My 873 handles a 10' without any issues, snow pouring over the top, still has power. It's about 7k lbs & 75 hp, so I would think your right in line to push a 12'. The keys I have found with skidsteers, at least for us is tires. You need ones that will get all that power to the ground without slipping & a good operator. Those two things make all the difference.


----------



## 1olddogtwo (Aug 6, 2007)

A 12ft with a slip-hitch.......


----------



## WilliamOak (Feb 11, 2008)

Do you already have one or are you looking to buy one?


----------



## snocrete (Feb 28, 2009)

snowguys;1637804 said:


> Any guys using a bobcat 963 for plowing was trying to see if it could handle a 12ft box it does have 105hp Perkins engine


It will definitely handle a 12fter, if properly setup & operated.



RLM;1637807 said:


> The keys I have found with skidsteers, at least for us is tires. You need ones that will get all that power to the ground without slipping & a good operator. Those two things make all the difference.


I agree...except the 3rd thing your missing, to complete the package(imo), is mentioned below.



1olddogtwo;1637819 said:


> A 12ft with a slip-hitch.......


Those are nice, but any design of pusher/plow that allows independent float/tilt/oscillation will be a huge help.


----------



## snowguys (Jul 26, 2006)

Well this is the deal I have the cash in hand and found a 963 with 4000 hours and a 873 with 1600 hours the difference in price is about 3,500 just weighing on options before I decide what bobcat to get . I do have a good operator to run it and would put a good set of snow tires on eaither one I decide to buy


----------



## snowguys (Jul 26, 2006)

And as of right now the michine would be used mainly just for snow as I'm starting to look into what I can get into in the summer so the machines just don't sit


----------



## snocrete (Feb 28, 2009)

If your set on running a 12fter you may be better off with the 963..simply because of weight. Either machine has the hp for it. But if you can make a 10fter work, I would go for the 873 because of the lower hours & parts availability. There are loads of 873's out there, not so much with the 9 series machines. 

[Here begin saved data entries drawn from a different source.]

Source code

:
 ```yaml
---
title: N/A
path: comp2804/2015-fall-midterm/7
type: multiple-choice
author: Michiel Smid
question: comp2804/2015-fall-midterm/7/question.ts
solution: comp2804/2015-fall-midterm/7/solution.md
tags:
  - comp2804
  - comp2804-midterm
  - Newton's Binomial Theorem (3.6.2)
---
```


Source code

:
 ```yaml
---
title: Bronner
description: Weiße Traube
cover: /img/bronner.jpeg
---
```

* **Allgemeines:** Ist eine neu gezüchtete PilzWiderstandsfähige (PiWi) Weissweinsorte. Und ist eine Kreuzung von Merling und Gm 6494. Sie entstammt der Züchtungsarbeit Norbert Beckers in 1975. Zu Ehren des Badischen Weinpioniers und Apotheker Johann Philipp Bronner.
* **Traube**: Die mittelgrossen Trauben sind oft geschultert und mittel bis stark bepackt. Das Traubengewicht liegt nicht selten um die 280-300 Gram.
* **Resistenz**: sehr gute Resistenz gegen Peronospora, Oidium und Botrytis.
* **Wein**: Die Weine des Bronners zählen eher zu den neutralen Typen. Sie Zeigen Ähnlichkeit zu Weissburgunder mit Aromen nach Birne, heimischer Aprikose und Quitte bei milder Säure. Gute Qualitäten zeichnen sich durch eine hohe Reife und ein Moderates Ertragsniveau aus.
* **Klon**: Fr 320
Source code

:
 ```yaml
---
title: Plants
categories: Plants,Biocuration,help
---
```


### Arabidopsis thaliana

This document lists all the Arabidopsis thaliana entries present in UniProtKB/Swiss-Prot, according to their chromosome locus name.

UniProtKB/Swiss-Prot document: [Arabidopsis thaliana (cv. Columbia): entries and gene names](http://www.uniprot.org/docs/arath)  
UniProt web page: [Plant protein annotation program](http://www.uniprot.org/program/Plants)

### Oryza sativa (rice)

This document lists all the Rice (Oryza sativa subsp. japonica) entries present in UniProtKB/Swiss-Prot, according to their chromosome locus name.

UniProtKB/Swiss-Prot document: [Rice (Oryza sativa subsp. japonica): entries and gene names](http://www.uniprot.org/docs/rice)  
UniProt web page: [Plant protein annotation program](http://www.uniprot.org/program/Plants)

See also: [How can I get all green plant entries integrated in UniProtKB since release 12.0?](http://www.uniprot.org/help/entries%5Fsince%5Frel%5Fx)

Does either machine have 2 speed? IIRC, the 9 series machines w/2speed run about 9 or 10mph...and the 873's were closer to 12mph?..?...


----------



## snowguys (Jul 26, 2006)

I'm not set on a 12ft I could use eaither one just looking to make the right buy both are two speeds and I'm leaning towards the 873 like you said with the less hours and about getting parts


----------